Required action:
Once the line containing "Určení srážkové frekvence" is found in the entries below, restate it and each following line word for word, stopping after the line containing "Pološířka výkonové absorpční".

***

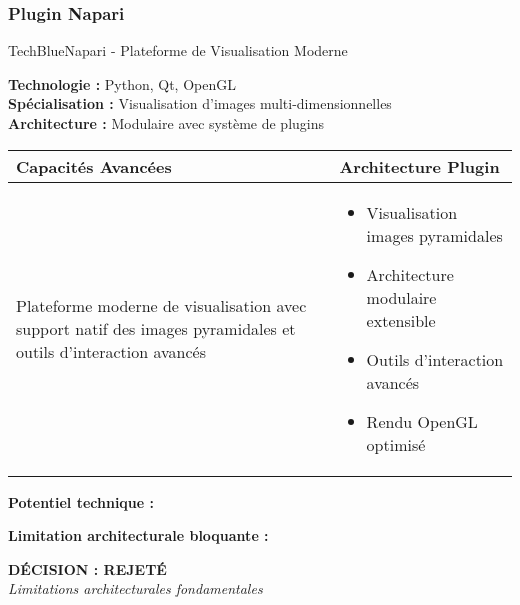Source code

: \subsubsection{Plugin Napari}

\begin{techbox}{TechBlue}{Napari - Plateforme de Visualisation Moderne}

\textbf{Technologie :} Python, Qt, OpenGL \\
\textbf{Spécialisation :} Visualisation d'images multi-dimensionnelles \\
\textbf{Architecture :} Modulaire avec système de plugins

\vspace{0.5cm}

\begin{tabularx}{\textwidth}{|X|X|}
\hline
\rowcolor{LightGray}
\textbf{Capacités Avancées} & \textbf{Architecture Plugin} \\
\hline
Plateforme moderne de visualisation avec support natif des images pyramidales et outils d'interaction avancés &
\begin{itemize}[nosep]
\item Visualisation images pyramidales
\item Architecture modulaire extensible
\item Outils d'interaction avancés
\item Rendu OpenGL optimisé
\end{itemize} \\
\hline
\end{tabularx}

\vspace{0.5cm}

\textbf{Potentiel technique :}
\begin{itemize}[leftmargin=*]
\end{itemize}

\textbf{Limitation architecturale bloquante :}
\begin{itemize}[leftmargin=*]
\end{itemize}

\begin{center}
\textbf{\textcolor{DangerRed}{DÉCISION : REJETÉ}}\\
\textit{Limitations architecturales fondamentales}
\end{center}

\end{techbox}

***

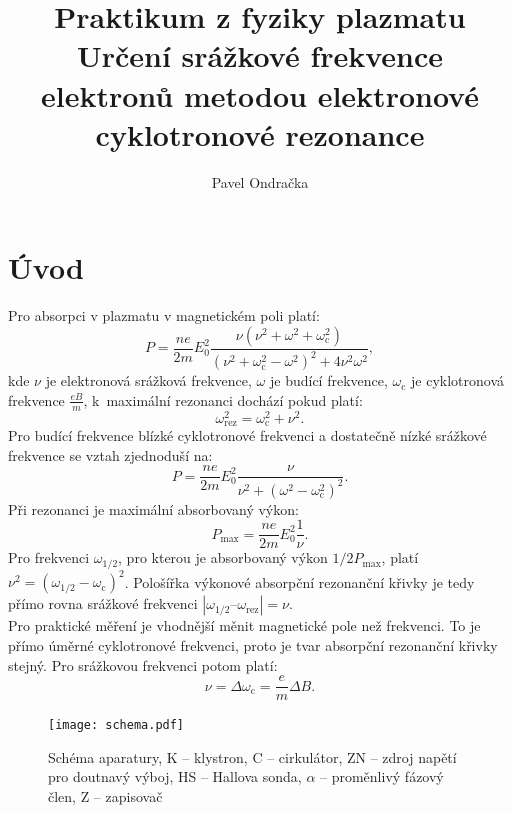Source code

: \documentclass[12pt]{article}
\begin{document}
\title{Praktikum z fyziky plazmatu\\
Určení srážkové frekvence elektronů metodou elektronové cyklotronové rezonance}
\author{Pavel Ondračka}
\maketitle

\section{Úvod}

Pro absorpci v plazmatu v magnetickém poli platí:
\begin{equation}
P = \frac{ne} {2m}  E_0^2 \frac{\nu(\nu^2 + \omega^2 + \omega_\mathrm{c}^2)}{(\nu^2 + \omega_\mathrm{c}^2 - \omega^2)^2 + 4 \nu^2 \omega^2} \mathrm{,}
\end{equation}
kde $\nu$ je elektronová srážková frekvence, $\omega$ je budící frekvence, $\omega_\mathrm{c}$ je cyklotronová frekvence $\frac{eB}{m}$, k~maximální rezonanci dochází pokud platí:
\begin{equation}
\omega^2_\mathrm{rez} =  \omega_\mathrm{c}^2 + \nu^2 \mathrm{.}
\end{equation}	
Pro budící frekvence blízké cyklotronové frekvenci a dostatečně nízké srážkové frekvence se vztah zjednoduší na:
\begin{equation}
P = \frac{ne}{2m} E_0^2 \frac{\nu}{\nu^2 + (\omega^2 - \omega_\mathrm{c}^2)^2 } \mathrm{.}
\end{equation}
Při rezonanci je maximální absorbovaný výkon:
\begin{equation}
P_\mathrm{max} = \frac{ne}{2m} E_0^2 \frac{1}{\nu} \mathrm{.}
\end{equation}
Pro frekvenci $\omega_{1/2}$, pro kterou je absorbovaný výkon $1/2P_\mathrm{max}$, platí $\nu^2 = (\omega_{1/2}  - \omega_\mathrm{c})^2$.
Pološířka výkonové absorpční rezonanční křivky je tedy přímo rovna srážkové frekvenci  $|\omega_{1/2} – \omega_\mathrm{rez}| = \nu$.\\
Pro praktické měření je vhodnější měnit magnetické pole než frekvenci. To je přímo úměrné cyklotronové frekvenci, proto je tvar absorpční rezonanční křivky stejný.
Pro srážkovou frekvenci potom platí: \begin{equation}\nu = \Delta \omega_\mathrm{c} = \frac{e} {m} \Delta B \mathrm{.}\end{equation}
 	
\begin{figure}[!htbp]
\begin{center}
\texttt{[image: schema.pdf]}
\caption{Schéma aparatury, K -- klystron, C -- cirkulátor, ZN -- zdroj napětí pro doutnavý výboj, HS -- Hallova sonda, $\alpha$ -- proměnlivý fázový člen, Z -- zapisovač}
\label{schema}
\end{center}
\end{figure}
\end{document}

***

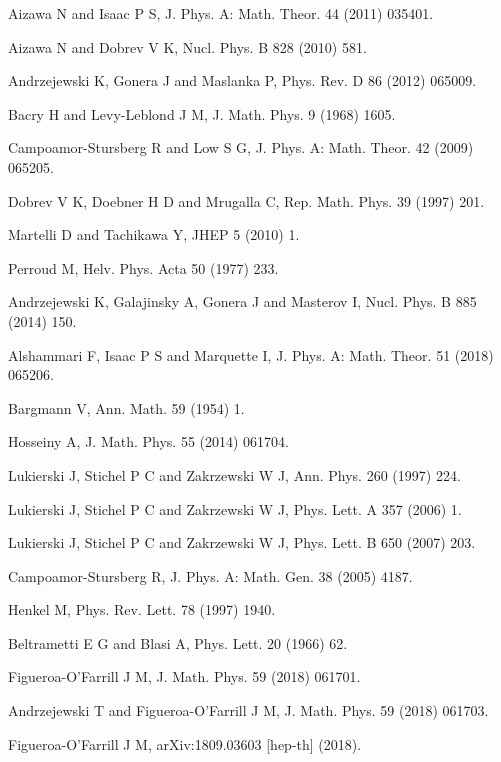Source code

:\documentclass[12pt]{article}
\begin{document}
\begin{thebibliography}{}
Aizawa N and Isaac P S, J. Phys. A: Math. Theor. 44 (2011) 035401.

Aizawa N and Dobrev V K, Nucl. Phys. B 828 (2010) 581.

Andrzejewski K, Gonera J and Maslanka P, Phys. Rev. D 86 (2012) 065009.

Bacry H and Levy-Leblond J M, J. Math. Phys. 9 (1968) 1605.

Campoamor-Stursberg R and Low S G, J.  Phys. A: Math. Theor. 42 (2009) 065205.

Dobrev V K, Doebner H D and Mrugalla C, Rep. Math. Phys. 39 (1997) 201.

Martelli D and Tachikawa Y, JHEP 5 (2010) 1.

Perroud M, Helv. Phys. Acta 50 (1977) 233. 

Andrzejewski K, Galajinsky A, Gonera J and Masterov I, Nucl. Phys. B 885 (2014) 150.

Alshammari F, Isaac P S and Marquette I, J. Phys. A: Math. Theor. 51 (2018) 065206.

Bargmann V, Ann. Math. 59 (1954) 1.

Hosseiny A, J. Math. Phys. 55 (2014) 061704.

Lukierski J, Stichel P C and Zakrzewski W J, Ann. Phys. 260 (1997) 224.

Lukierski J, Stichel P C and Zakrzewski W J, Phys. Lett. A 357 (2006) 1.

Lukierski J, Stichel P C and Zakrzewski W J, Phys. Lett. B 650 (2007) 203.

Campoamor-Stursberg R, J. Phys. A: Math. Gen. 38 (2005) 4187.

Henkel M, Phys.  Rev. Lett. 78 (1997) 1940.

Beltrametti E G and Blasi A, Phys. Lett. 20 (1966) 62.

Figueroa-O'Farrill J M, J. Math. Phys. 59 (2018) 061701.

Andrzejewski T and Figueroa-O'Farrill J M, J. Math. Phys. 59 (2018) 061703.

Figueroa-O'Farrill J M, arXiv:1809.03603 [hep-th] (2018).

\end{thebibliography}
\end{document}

***

Result of the task:
Určení srážkové frekvence elektronů metodou elektronové cyklotronové rezonance}
\author{Pavel Ondračka}
\maketitle

\section{Úvod}

Pro absorpci v plazmatu v magnetickém poli platí:
\begin{equation}
P = \frac{ne} {2m}  E_0^2 \frac{\nu(\nu^2 + \omega^2 + \omega_\mathrm{c}^2)}{(\nu^2 + \omega_\mathrm{c}^2 - \omega^2)^2 + 4 \nu^2 \omega^2} \mathrm{,}
\end{equation}
kde $\nu$ je elektronová srážková frekvence, $\omega$ je budící frekvence, $\omega_\mathrm{c}$ je cyklotronová frekvence $\frac{eB}{m}$, k~maximální rezonanci dochází pokud platí:
\begin{equation}
\omega^2_\mathrm{rez} =  \omega_\mathrm{c}^2 + \nu^2 \mathrm{.}
\end{equation}	
Pro budící frekvence blízké cyklotronové frekvenci a dostatečně nízké srážkové frekvence se vztah zjednoduší na:
\begin{equation}
P = \frac{ne}{2m} E_0^2 \frac{\nu}{\nu^2 + (\omega^2 - \omega_\mathrm{c}^2)^2 } \mathrm{.}
\end{equation}
Při rezonanci je maximální absorbovaný výkon:
\begin{equation}
P_\mathrm{max} = \frac{ne}{2m} E_0^2 \frac{1}{\nu} \mathrm{.}
\end{equation}
Pro frekvenci $\omega_{1/2}$, pro kterou je absorbovaný výkon $1/2P_\mathrm{max}$, platí $\nu^2 = (\omega_{1/2}  - \omega_\mathrm{c})^2$.
Pološířka výkonové absorpční rezonanční křivky je tedy přímo rovna srážkové frekvenci  $|\omega_{1/2} – \omega_\mathrm{rez}| = \nu$.\\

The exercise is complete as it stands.